Meg I think you're going to find as you do more research that it is every bit as frustrating for the researchers as it is for the patients and caregivers. Ask Dr North. He used to do MND research before switching to patient care. We've talked about this on the forum before... if you're a cancer researcher you have a huge patient base to look at, and can fairly readily subdivide by type, location, etc. Lump all ALS patients in the country together and you have, by research standards, a small base. There are no apparent progression trends. There are few constants. Then you divide by limb onset, bulbar onset, with cognitive involvement or FTD, without cognitive involvement at all... and you have terribly small subsets to try to do research on.

And while I tend to shy away from overstating financial goals for the medical companies (I don't have the same feeling that they are evil incarnate that some of my friends do) it is an economic fact that the potential customer base just isn't that large.

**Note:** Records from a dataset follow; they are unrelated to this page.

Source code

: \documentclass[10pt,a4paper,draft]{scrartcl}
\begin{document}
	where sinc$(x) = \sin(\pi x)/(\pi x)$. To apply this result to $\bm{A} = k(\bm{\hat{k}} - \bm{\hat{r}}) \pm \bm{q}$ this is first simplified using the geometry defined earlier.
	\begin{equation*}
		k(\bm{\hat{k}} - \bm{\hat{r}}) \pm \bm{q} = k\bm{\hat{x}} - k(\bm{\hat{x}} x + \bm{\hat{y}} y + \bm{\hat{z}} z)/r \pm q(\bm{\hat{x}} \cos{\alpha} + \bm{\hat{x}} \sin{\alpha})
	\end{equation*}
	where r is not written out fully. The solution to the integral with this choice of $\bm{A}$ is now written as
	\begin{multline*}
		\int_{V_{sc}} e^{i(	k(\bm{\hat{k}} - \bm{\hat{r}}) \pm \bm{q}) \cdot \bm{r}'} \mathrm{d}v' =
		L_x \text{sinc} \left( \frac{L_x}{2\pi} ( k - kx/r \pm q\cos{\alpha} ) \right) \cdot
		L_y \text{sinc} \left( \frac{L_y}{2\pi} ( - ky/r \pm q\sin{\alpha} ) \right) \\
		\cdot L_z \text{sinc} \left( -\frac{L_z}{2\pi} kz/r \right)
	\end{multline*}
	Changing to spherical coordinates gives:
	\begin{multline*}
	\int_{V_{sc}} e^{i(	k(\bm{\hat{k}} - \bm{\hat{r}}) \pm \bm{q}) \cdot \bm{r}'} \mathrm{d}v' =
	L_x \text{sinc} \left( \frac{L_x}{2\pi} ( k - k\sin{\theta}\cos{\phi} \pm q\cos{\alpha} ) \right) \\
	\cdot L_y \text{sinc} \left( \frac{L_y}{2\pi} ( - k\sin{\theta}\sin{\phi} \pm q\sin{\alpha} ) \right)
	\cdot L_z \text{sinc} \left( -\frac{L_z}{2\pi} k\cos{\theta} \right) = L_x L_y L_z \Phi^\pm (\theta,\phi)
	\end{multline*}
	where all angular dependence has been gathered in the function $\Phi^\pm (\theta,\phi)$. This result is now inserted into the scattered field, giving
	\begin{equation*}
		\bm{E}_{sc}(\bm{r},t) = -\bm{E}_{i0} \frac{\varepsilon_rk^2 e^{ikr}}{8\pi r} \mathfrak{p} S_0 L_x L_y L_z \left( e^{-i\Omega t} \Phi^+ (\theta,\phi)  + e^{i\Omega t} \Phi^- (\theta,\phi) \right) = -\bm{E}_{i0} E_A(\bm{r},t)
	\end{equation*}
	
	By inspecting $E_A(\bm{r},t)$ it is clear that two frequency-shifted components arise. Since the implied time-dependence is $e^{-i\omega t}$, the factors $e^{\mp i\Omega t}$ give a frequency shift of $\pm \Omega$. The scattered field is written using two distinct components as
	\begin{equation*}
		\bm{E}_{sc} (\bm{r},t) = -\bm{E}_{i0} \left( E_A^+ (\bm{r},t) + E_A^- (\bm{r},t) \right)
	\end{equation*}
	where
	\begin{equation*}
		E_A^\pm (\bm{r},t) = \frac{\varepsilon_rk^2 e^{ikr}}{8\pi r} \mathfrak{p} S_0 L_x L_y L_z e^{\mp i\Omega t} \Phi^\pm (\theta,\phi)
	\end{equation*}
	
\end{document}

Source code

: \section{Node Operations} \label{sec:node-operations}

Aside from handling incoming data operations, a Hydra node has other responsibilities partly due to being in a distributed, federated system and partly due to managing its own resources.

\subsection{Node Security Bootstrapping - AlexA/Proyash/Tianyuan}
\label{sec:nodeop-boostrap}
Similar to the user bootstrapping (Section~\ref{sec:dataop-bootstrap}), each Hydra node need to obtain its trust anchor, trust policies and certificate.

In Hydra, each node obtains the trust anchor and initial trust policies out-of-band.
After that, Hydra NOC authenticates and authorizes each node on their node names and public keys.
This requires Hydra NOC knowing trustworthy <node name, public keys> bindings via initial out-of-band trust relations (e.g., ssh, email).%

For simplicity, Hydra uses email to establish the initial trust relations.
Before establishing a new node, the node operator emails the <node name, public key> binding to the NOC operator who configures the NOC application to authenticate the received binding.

And as far as involvement from PALS and CALS is concerned... eachn make their own decisions but basically the day to day realities of living with the disease can make one shy away from adding one more thing to complicate life. I know Glen was offered a trial that would have required weekly trips to San Francisco, and daily care from me. He really didn't want it, and his FTD would have made compliance difficult at best so we declined the offer.

So... I guess my answer is while your question sounds very basic and down to earth I feel the realities of the disease make the answer much more complicated.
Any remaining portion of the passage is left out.